:: MATERIAL FOR THIS TASK ::
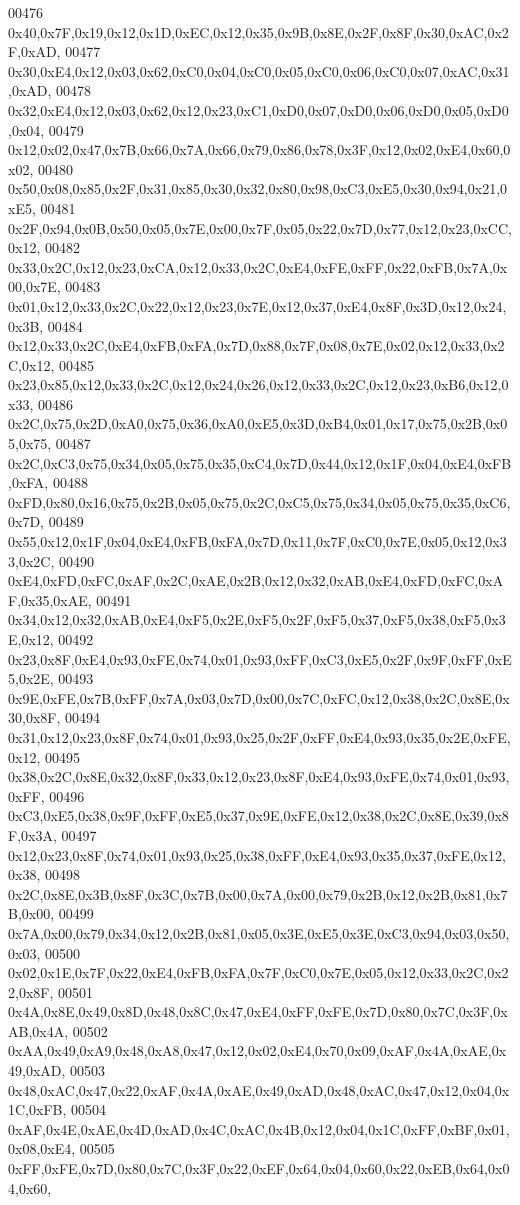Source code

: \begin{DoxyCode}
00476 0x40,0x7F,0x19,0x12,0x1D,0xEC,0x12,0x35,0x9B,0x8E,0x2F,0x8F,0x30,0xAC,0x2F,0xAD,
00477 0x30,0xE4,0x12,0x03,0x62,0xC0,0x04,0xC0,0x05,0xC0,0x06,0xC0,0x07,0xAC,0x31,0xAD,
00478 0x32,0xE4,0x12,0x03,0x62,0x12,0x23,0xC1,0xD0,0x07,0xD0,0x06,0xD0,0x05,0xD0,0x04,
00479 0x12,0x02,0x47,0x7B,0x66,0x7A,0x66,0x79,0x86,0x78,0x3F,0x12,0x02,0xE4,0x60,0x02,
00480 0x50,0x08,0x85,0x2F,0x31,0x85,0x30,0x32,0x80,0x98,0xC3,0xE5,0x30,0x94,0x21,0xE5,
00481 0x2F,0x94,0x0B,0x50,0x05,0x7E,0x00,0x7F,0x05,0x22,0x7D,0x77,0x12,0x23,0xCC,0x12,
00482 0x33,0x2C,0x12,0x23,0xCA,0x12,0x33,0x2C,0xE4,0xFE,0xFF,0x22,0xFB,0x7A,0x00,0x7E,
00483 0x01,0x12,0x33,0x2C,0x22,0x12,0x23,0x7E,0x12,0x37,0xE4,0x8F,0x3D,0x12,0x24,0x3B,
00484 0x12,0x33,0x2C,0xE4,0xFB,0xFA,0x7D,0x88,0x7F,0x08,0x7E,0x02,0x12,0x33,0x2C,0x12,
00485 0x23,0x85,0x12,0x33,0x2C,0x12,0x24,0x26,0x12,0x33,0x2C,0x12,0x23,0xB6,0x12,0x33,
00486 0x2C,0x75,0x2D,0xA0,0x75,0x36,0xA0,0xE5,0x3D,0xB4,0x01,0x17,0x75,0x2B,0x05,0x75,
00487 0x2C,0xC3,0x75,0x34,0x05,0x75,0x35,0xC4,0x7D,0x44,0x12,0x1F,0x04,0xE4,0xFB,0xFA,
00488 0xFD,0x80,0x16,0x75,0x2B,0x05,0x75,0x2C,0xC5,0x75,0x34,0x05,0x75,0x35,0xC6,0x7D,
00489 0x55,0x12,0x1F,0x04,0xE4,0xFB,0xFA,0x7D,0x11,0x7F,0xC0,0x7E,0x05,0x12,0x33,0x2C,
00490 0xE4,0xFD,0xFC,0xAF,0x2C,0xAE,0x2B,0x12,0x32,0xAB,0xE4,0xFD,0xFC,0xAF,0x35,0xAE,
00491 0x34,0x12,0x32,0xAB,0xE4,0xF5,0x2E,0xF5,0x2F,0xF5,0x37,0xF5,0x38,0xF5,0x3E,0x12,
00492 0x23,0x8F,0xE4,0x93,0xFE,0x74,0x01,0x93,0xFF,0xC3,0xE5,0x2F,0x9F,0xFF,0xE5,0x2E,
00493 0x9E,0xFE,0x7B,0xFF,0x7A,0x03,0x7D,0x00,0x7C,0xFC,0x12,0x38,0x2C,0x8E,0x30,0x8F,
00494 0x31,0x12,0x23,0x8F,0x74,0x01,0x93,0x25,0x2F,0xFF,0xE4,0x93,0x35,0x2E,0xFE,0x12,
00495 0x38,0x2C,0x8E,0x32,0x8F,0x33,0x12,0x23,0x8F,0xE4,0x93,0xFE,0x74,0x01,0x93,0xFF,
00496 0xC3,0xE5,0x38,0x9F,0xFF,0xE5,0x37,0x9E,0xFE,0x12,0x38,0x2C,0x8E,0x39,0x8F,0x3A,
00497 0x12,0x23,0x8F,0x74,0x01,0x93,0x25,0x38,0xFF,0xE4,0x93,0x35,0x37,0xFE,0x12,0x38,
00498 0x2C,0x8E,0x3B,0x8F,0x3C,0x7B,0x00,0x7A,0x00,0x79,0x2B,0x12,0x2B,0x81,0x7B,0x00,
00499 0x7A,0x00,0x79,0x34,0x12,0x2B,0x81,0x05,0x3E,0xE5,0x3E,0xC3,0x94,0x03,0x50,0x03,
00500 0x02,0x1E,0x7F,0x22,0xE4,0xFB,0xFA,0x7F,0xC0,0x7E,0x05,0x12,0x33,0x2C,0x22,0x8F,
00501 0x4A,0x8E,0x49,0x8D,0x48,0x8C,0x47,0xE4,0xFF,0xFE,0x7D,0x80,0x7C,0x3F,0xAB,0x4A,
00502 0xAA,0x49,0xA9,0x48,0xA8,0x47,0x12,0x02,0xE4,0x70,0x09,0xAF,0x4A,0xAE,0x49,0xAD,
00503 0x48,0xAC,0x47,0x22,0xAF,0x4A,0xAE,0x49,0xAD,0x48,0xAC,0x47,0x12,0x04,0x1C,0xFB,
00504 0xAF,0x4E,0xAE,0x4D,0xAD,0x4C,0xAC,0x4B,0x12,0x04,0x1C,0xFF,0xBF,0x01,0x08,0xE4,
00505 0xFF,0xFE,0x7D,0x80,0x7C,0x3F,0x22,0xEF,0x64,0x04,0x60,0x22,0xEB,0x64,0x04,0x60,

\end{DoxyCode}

:: WHAT YOU WILL DO ::
When you print the records above, keep them exact and leave out the pictures.

:: RESPONSE FOR THIS EXERCISE ::
Source code

: \begin{DoxyCode}
00476 0x40,0x7F,0x19,0x12,0x1D,0xEC,0x12,0x35,0x9B,0x8E,0x2F,0x8F,0x30,0xAC,0x2F,0xAD,
00477 0x30,0xE4,0x12,0x03,0x62,0xC0,0x04,0xC0,0x05,0xC0,0x06,0xC0,0x07,0xAC,0x31,0xAD,
00478 0x32,0xE4,0x12,0x03,0x62,0x12,0x23,0xC1,0xD0,0x07,0xD0,0x06,0xD0,0x05,0xD0,0x04,
00479 0x12,0x02,0x47,0x7B,0x66,0x7A,0x66,0x79,0x86,0x78,0x3F,0x12,0x02,0xE4,0x60,0x02,
00480 0x50,0x08,0x85,0x2F,0x31,0x85,0x30,0x32,0x80,0x98,0xC3,0xE5,0x30,0x94,0x21,0xE5,
00481 0x2F,0x94,0x0B,0x50,0x05,0x7E,0x00,0x7F,0x05,0x22,0x7D,0x77,0x12,0x23,0xCC,0x12,
00482 0x33,0x2C,0x12,0x23,0xCA,0x12,0x33,0x2C,0xE4,0xFE,0xFF,0x22,0xFB,0x7A,0x00,0x7E,
00483 0x01,0x12,0x33,0x2C,0x22,0x12,0x23,0x7E,0x12,0x37,0xE4,0x8F,0x3D,0x12,0x24,0x3B,
00484 0x12,0x33,0x2C,0xE4,0xFB,0xFA,0x7D,0x88,0x7F,0x08,0x7E,0x02,0x12,0x33,0x2C,0x12,
00485 0x23,0x85,0x12,0x33,0x2C,0x12,0x24,0x26,0x12,0x33,0x2C,0x12,0x23,0xB6,0x12,0x33,
00486 0x2C,0x75,0x2D,0xA0,0x75,0x36,0xA0,0xE5,0x3D,0xB4,0x01,0x17,0x75,0x2B,0x05,0x75,
00487 0x2C,0xC3,0x75,0x34,0x05,0x75,0x35,0xC4,0x7D,0x44,0x12,0x1F,0x04,0xE4,0xFB,0xFA,
00488 0xFD,0x80,0x16,0x75,0x2B,0x05,0x75,0x2C,0xC5,0x75,0x34,0x05,0x75,0x35,0xC6,0x7D,
00489 0x55,0x12,0x1F,0x04,0xE4,0xFB,0xFA,0x7D,0x11,0x7F,0xC0,0x7E,0x05,0x12,0x33,0x2C,
00490 0xE4,0xFD,0xFC,0xAF,0x2C,0xAE,0x2B,0x12,0x32,0xAB,0xE4,0xFD,0xFC,0xAF,0x35,0xAE,
00491 0x34,0x12,0x32,0xAB,0xE4,0xF5,0x2E,0xF5,0x2F,0xF5,0x37,0xF5,0x38,0xF5,0x3E,0x12,
00492 0x23,0x8F,0xE4,0x93,0xFE,0x74,0x01,0x93,0xFF,0xC3,0xE5,0x2F,0x9F,0xFF,0xE5,0x2E,
00493 0x9E,0xFE,0x7B,0xFF,0x7A,0x03,0x7D,0x00,0x7C,0xFC,0x12,0x38,0x2C,0x8E,0x30,0x8F,
00494 0x31,0x12,0x23,0x8F,0x74,0x01,0x93,0x25,0x2F,0xFF,0xE4,0x93,0x35,0x2E,0xFE,0x12,
00495 0x38,0x2C,0x8E,0x32,0x8F,0x33,0x12,0x23,0x8F,0xE4,0x93,0xFE,0x74,0x01,0x93,0xFF,
00496 0xC3,0xE5,0x38,0x9F,0xFF,0xE5,0x37,0x9E,0xFE,0x12,0x38,0x2C,0x8E,0x39,0x8F,0x3A,
00497 0x12,0x23,0x8F,0x74,0x01,0x93,0x25,0x38,0xFF,0xE4,0x93,0x35,0x37,0xFE,0x12,0x38,
00498 0x2C,0x8E,0x3B,0x8F,0x3C,0x7B,0x00,0x7A,0x00,0x79,0x2B,0x12,0x2B,0x81,0x7B,0x00,
00499 0x7A,0x00,0x79,0x34,0x12,0x2B,0x81,0x05,0x3E,0xE5,0x3E,0xC3,0x94,0x03,0x50,0x03,
00500 0x02,0x1E,0x7F,0x22,0xE4,0xFB,0xFA,0x7F,0xC0,0x7E,0x05,0x12,0x33,0x2C,0x22,0x8F,
00501 0x4A,0x8E,0x49,0x8D,0x48,0x8C,0x47,0xE4,0xFF,0xFE,0x7D,0x80,0x7C,0x3F,0xAB,0x4A,
00502 0xAA,0x49,0xA9,0x48,0xA8,0x47,0x12,0x02,0xE4,0x70,0x09,0xAF,0x4A,0xAE,0x49,0xAD,
00503 0x48,0xAC,0x47,0x22,0xAF,0x4A,0xAE,0x49,0xAD,0x48,0xAC,0x47,0x12,0x04,0x1C,0xFB,
00504 0xAF,0x4E,0xAE,0x4D,0xAD,0x4C,0xAC,0x4B,0x12,0x04,0x1C,0xFF,0xBF,0x01,0x08,0xE4,
00505 0xFF,0xFE,0x7D,0x80,0x7C,0x3F,0x22,0xEF,0x64,0x04,0x60,0x22,0xEB,0x64,0x04,0x60,

\end{DoxyCode}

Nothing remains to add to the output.